А теперь последний вопрос, от ответа на который мы уже несколько раз уклонялись. Наши взгляды на вытеснение, возникновение бреда и родственных расстройств, на формирование и разгадку сновидений, на роль любовной жизни и на способ излечения таких расстройств – отнюдь не общее достояние науки, я не рискну назвать их даже полезным достоянием образованных людей. Если прозорливость, которая делает художника способным творить свое «фантастическое происшествие» так, что мы можем разлагать его как реальную историю болезни, является разновидностью знания, то мы жаждали бы познакомиться с источниками этого знания. Один человек из того круга, который, как говорилось выше, заинтересовался сновидениями в «Градиве» и их возможным толкованием, обратился к писателю с прямым вопросом, было ли ему что-нибудь известно о похожих теориях в науке. Писатель, как и можно было предположить, ответил отрицательно и даже несколько сердито. «Градиву» ему внушила его фантазия, в ней он обрел своего друга; кому она не нравится, тот может ее забыть. Он не предчувствовал, насколько сильно она может понравиться читателям.

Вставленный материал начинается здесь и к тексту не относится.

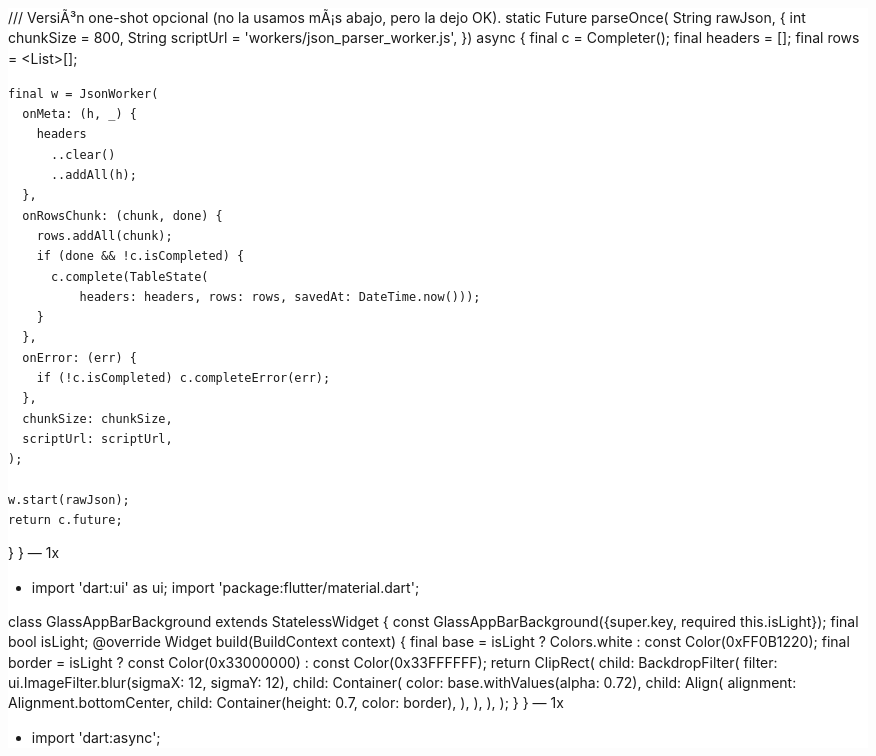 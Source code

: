   /// VersiÃ³n one-shot opcional (no la usamos mÃ¡s abajo, pero la dejo OK).
  static Future<TableState> parseOnce(
    String rawJson, {
    int chunkSize = 800,
    String scriptUrl = 'workers/json_parser_worker.js',
  }) async {
    final c = Completer<TableState>();
    final headers = <String>[];
    final rows = <List<String>>[];

    final w = JsonWorker(
      onMeta: (h, _) {
        headers
          ..clear()
          ..addAll(h);
      },
      onRowsChunk: (chunk, done) {
        rows.addAll(chunk);
        if (done && !c.isCompleted) {
          c.complete(TableState(
              headers: headers, rows: rows, savedAt: DateTime.now()));
        }
      },
      onError: (err) {
        if (!c.isCompleted) c.completeError(err);
      },
      chunkSize: chunkSize,
      scriptUrl: scriptUrl,
    );

    w.start(rawJson);
    return c.future;
  }
} — 1x
- import 'dart:ui' as ui;
import 'package:flutter/material.dart';

class GlassAppBarBackground extends StatelessWidget {
  const GlassAppBarBackground({super.key, required this.isLight});
  final bool isLight;
  @override
  Widget build(BuildContext context) {
    final base = isLight ? Colors.white : const Color(0xFF0B1220);
    final border = isLight ? const Color(0x33000000) : const Color(0x33FFFFFF);
    return ClipRect(
      child: BackdropFilter(
        filter: ui.ImageFilter.blur(sigmaX: 12, sigmaY: 12),
        child: Container(
          color: base.withValues(alpha: 0.72),
          child: Align(
            alignment: Alignment.bottomCenter,
            child: Container(height: 0.7, color: border),
          ),
        ),
      ),
    );
  }
} — 1x
- import 'dart:async';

Весьма возможно, что отрицание писателя не останавливается на этом. Возможно, он вообще отрицает знание правил, следование которым мы у него продемонстрировали, и отвергает все намерения, которые мы обнаружили в его творении. Я не считаю это невероятным; но тогда возможны только два варианта. Либо мы предложили всего лишь карикатуру на интерпретацию, поскольку заложили в невинное художественное произведение тенденции, о которых и не подозревал его создатель, и тем самым еще раз доказали, как легко найти то, что ищешь и чем сам наполнен – возможность, которая в истории литературы представлена причудливейшими примерами. Пусть теперь каждый читатель останется наедине с собой и решит: склоняется ли он к такому объяснению; естественно, мы придерживаемся иного, еще остающегося мнения. Мы считаем, что художнику не нужно ничего знать о таких правилах и замыслах, так что он может отрицать их с полной уверенностью, и что мы в его художественном творении не нашли ничего, что бы в нем не содержалось. Вероятно, мы черпаем из одного и того же источника, обрабатывая один и тот же объект, каждый из нас разными методами, а совпадение результатов, видимо, порука тому, что и мы, и художник работали правильно. Наш метод состоит в сознательном наблюдении анормальных психических процессов у других людей, для того чтобы уметь разгадывать и формулировать их законы.